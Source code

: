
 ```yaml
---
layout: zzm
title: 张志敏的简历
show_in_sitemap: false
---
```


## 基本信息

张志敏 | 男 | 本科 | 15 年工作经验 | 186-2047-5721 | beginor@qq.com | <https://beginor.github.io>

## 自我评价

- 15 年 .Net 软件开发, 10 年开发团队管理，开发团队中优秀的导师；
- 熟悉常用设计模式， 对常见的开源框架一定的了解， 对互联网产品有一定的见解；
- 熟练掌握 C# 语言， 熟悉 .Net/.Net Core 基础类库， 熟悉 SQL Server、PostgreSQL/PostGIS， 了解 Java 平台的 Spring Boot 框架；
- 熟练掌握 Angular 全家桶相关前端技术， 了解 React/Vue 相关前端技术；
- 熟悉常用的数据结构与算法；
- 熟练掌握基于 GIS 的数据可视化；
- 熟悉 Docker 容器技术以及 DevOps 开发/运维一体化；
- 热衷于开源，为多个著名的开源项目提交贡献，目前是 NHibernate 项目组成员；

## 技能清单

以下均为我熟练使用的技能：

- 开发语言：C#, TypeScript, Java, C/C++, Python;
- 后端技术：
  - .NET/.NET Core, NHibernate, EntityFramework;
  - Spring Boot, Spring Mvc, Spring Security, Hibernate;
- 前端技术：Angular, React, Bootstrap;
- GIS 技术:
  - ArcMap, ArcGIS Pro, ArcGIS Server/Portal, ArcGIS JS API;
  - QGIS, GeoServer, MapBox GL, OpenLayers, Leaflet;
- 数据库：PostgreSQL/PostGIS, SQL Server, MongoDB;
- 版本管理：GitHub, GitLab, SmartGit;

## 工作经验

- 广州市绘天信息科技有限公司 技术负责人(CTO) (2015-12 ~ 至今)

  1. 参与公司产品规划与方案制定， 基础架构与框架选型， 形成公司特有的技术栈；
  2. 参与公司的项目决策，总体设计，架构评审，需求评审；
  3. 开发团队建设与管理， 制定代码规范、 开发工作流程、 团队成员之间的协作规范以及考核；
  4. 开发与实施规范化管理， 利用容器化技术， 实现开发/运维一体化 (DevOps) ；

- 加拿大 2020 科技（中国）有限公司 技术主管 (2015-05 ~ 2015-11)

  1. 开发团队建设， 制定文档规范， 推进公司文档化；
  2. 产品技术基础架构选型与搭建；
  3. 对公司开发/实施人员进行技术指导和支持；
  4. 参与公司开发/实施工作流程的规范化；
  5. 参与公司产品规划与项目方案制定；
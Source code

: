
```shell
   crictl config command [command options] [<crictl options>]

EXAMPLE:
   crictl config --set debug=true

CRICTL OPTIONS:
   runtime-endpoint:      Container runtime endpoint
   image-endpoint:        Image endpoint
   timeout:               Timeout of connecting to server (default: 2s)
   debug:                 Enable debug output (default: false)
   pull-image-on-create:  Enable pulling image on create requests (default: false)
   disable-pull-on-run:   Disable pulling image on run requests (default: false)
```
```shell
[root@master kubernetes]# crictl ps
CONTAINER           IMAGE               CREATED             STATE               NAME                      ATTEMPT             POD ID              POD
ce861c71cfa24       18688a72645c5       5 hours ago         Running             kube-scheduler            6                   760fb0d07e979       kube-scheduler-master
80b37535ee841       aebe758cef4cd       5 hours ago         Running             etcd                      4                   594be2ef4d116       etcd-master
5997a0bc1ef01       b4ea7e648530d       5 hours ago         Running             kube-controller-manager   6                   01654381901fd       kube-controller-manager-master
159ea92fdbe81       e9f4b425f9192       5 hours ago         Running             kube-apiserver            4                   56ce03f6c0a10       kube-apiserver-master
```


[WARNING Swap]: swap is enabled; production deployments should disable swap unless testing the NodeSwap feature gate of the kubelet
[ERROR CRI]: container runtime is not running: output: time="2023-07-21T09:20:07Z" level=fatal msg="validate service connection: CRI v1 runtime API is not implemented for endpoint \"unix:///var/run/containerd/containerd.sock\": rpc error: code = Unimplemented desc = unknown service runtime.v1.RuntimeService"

* * *

All the lines that hold the word "debug" must appear in the answer, copied from the records.

   crictl config --set debug=true
   debug:                 Enable debug output (default: false)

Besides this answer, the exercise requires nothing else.